_WHAT YOU NEED TO DO_
Your answer is a copy of every line in the records where "lime" appears.

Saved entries

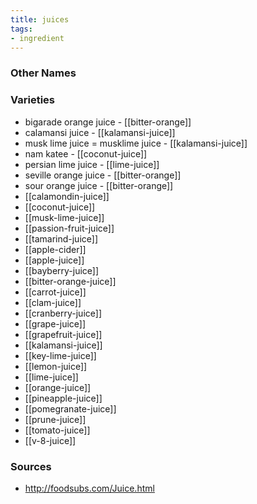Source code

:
 ```yaml
---
title: juices
tags:
- ingredient
---
```



### Other Names


### Varieties

* bigarade orange juice - [[bitter-orange]]
* calamansi juice - [[kalamansi-juice]]
* musk lime juice = musklime juice - [[kalamansi-juice]]
* nam katee - [[coconut-juice]]
* persian lime juice - [[lime-juice]]
* seville orange juice - [[bitter-orange]]
* sour orange juice - [[bitter-orange]]
* [[calamondin-juice]]
* [[coconut-juice]]
* [[musk-lime-juice]]
* [[passion-fruit-juice]]
* [[tamarind-juice]]
* [[apple-cider]]
* [[apple-juice]]
* [[bayberry-juice]]
* [[bitter-orange-juice]]
* [[carrot-juice]]
* [[clam-juice]]
* [[cranberry-juice]]
* [[grape-juice]]
* [[grapefruit-juice]]
* [[kalamansi-juice]]
* [[key-lime-juice]]
* [[lemon-juice]]
* [[lime-juice]]
* [[orange-juice]]
* [[pineapple-juice]]
* [[pomegranate-juice]]
* [[prune-juice]]
* [[tomato-juice]]
* [[v-8-juice]]

### Sources
* http://foodsubs.com/Juice.html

_RESULT OF THE EXERCISE_
* musk lime juice = musklime juice - [[kalamansi-juice]]
* persian lime juice - [[lime-juice]]
* [[musk-lime-juice]]
* [[key-lime-juice]]
* [[lime-juice]]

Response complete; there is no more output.